> _Work to be completed_
Using the data that follows, state the number of lines holding the word "build", and give no other output.

> _Stored data_
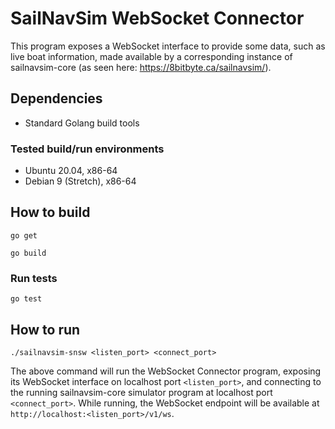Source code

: # SailNavSim WebSocket Connector

This program exposes a WebSocket interface to provide some data, such as live boat information, made available by a corresponding instance of sailnavsim-core (as seen here: https://8bitbyte.ca/sailnavsim/).

## Dependencies

- Standard Golang build tools

### Tested build/run environments

- Ubuntu 20.04, x86-64
- Debian 9 (Stretch), x86-64

## How to build

`go get`

`go build`

### Run tests

`go test`

## How to run

`./sailnavsim-snsw <listen_port> <connect_port>`

The above command will run the WebSocket Connector program, exposing its WebSocket interface on localhost port `<listen_port>`, and connecting to the running sailnavsim-core simulator program at localhost port `<connect_port>`. While running, the WebSocket endpoint will be available at `http://localhost:<listen_port>/v1/ws`.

> _Answer section_
4